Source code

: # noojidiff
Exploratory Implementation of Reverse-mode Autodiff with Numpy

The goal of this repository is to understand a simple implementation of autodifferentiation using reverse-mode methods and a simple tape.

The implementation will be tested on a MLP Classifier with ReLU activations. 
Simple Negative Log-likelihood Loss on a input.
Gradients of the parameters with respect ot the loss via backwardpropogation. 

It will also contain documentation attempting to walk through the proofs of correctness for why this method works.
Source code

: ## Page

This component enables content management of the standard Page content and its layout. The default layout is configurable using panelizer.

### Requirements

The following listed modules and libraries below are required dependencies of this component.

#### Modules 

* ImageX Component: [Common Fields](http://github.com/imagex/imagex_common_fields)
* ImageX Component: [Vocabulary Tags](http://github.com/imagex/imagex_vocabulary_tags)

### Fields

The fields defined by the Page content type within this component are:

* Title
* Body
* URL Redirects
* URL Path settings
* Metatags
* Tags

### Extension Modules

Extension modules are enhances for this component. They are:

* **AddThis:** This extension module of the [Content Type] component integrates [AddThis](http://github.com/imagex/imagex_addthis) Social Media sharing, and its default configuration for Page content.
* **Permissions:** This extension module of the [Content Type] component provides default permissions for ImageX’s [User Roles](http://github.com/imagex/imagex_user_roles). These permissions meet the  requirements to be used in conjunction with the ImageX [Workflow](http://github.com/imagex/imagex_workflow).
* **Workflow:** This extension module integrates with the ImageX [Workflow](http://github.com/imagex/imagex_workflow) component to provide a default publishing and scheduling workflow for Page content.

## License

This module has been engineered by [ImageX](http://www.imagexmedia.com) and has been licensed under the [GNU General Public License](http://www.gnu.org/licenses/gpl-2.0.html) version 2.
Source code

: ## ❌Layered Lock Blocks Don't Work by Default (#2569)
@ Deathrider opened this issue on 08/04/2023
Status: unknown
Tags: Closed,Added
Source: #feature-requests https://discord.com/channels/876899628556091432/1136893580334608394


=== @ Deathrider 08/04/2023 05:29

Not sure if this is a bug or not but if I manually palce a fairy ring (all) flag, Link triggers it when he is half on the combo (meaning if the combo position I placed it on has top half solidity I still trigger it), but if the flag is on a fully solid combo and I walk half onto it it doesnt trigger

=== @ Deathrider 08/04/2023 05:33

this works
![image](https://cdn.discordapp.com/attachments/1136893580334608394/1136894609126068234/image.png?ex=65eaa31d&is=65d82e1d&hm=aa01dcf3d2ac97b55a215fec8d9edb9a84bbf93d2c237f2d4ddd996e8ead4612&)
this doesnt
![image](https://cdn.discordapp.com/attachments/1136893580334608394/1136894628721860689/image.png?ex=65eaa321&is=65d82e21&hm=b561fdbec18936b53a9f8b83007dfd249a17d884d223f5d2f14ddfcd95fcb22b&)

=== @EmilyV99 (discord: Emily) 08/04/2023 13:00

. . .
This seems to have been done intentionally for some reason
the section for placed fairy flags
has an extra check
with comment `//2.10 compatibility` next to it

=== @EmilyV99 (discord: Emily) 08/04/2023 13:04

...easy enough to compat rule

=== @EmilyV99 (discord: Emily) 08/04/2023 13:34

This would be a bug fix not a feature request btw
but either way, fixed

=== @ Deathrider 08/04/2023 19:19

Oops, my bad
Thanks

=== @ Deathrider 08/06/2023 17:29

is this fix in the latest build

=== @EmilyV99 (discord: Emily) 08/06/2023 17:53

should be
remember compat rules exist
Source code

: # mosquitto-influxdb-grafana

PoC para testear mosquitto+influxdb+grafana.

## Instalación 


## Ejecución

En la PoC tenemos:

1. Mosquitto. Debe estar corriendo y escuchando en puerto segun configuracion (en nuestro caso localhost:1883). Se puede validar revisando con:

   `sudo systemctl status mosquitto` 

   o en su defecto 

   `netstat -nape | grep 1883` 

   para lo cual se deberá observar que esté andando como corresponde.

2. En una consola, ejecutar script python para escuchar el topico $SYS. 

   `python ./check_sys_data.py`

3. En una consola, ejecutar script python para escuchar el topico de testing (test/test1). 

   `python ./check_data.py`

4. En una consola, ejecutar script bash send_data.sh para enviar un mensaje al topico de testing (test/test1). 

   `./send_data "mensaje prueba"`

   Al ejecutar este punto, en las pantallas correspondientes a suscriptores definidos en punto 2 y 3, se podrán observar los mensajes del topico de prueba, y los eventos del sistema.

▶ **TASK INSTRUCTIONS**: Start to finish, give the listing again exactly.

▶ **TASK OUTPUT**:
Source code

: # noojidiff
Exploratory Implementation of Reverse-mode Autodiff with Numpy

The goal of this repository is to understand a simple implementation of autodifferentiation using reverse-mode methods and a simple tape.

The implementation will be tested on a MLP Classifier with ReLU activations. 
Simple Negative Log-likelihood Loss on a input.
Gradients of the parameters with respect ot the loss via backwardpropogation. 

It will also contain documentation attempting to walk through the proofs of correctness for why this method works.
Source code

: ## Page

This component enables content management of the standard Page content and its layout. The default layout is configurable using panelizer.

### Requirements

The following listed modules and libraries below are required dependencies of this component.

#### Modules 

* ImageX Component: [Common Fields](http://github.com/imagex/imagex_common_fields)
* ImageX Component: [Vocabulary Tags](http://github.com/imagex/imagex_vocabulary_tags)

### Fields

The fields defined by the Page content type within this component are:

* Title
* Body
* URL Redirects
* URL Path settings
* Metatags
* Tags

### Extension Modules

Extension modules are enhances for this component. They are:

* **AddThis:** This extension module of the [Content Type] component integrates [AddThis](http://github.com/imagex/imagex_addthis) Social Media sharing, and its default configuration for Page content.
* **Permissions:** This extension module of the [Content Type] component provides default permissions for ImageX’s [User Roles](http://github.com/imagex/imagex_user_roles). These permissions meet the  requirements to be used in conjunction with the ImageX [Workflow](http://github.com/imagex/imagex_workflow).
* **Workflow:** This extension module integrates with the ImageX [Workflow](http://github.com/imagex/imagex_workflow) component to provide a default publishing and scheduling workflow for Page content.

## License

This module has been engineered by [ImageX](http://www.imagexmedia.com) and has been licensed under the [GNU General Public License](http://www.gnu.org/licenses/gpl-2.0.html) version 2.
Source code

: ## ❌Layered Lock Blocks Don't Work by Default (#2569)
@ Deathrider opened this issue on 08/04/2023
Status: unknown
Tags: Closed,Added
Source: #feature-requests https://discord.com/channels/876899628556091432/1136893580334608394


=== @ Deathrider 08/04/2023 05:29

Not sure if this is a bug or not but if I manually palce a fairy ring (all) flag, Link triggers it when he is half on the combo (meaning if the combo position I placed it on has top half solidity I still trigger it), but if the flag is on a fully solid combo and I walk half onto it it doesnt trigger

=== @ Deathrider 08/04/2023 05:33

this works
![image](https://cdn.discordapp.com/attachments/1136893580334608394/1136894609126068234/image.png?ex=65eaa31d&is=65d82e1d&hm=aa01dcf3d2ac97b55a215fec8d9edb9a84bbf93d2c237f2d4ddd996e8ead4612&)
this doesnt
![image](https://cdn.discordapp.com/attachments/1136893580334608394/1136894628721860689/image.png?ex=65eaa321&is=65d82e21&hm=b561fdbec18936b53a9f8b83007dfd249a17d884d223f5d2f14ddfcd95fcb22b&)

=== @EmilyV99 (discord: Emily) 08/04/2023 13:00

. . .
This seems to have been done intentionally for some reason
the section for placed fairy flags
has an extra check
with comment `//2.10 compatibility` next to it

=== @EmilyV99 (discord: Emily) 08/04/2023 13:04

...easy enough to compat rule

=== @EmilyV99 (discord: Emily) 08/04/2023 13:34

This would be a bug fix not a feature request btw
but either way, fixed

=== @ Deathrider 08/04/2023 19:19

Oops, my bad
Thanks

=== @ Deathrider 08/06/2023 17:29

is this fix in the latest build

=== @EmilyV99 (discord: Emily) 08/06/2023 17:53

should be
remember compat rules exist
Source code

: # mosquitto-influxdb-grafana

PoC para testear mosquitto+influxdb+grafana.

## Instalación 


## Ejecución

En la PoC tenemos:

1. Mosquitto. Debe estar corriendo y escuchando en puerto segun configuracion (en nuestro caso localhost:1883). Se puede validar revisando con:

   `sudo systemctl status mosquitto` 

   o en su defecto 

   `netstat -nape | grep 1883` 

   para lo cual se deberá observar que esté andando como corresponde.

2. En una consola, ejecutar script python para escuchar el topico $SYS. 

   `python ./check_sys_data.py`

3. En una consola, ejecutar script python para escuchar el topico de testing (test/test1). 

   `python ./check_data.py`

4. En una consola, ejecutar script bash send_data.sh para enviar un mensaje al topico de testing (test/test1). 

   `./send_data "mensaje prueba"`

   Al ejecutar este punto, en las pantallas correspondientes a suscriptores definidos en punto 2 y 3, se podrán observar los mensajes del topico de prueba, y los eventos del sistema.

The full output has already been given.